Collected data
↓

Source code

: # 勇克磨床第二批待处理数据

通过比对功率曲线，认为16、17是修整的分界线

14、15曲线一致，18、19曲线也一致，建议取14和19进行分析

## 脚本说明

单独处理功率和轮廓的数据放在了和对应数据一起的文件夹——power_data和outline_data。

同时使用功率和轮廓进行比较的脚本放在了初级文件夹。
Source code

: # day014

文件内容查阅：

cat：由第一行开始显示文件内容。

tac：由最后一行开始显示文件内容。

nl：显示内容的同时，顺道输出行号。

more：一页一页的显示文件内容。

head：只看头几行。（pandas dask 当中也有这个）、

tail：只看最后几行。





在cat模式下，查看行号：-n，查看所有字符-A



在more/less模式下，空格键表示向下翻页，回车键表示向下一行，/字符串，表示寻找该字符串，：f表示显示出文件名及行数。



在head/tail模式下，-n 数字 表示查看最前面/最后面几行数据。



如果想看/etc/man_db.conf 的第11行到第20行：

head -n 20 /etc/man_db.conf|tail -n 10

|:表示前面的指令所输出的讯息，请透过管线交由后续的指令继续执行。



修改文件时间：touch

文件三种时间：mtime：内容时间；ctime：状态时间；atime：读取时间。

↑
↓

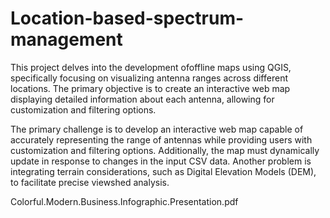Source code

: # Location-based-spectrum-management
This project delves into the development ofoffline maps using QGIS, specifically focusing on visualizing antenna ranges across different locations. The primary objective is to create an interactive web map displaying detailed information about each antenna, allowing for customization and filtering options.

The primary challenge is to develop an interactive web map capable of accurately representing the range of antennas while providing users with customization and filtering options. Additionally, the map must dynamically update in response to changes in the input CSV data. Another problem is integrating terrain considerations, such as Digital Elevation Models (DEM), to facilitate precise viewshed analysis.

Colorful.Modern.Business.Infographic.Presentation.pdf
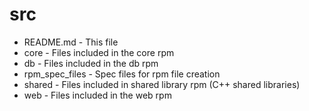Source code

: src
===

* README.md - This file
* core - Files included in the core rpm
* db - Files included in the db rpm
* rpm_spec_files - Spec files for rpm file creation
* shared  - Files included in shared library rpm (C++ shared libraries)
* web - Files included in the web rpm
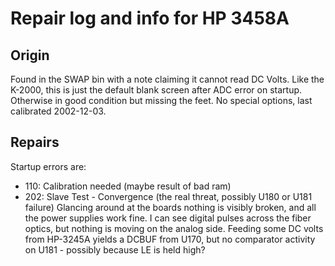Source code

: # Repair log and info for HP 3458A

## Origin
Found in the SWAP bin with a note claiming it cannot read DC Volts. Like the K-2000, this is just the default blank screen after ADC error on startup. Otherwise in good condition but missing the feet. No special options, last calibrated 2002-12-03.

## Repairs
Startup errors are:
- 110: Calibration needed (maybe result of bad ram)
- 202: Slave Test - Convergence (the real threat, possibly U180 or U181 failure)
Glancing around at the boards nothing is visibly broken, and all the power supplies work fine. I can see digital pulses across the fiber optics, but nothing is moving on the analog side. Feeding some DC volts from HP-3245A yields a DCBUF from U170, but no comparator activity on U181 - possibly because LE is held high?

↑

§ **Activity**: Look through the entries and work out how many lines have the word "possibly" in them; reply with that number only.

§ **Problem solution**: 2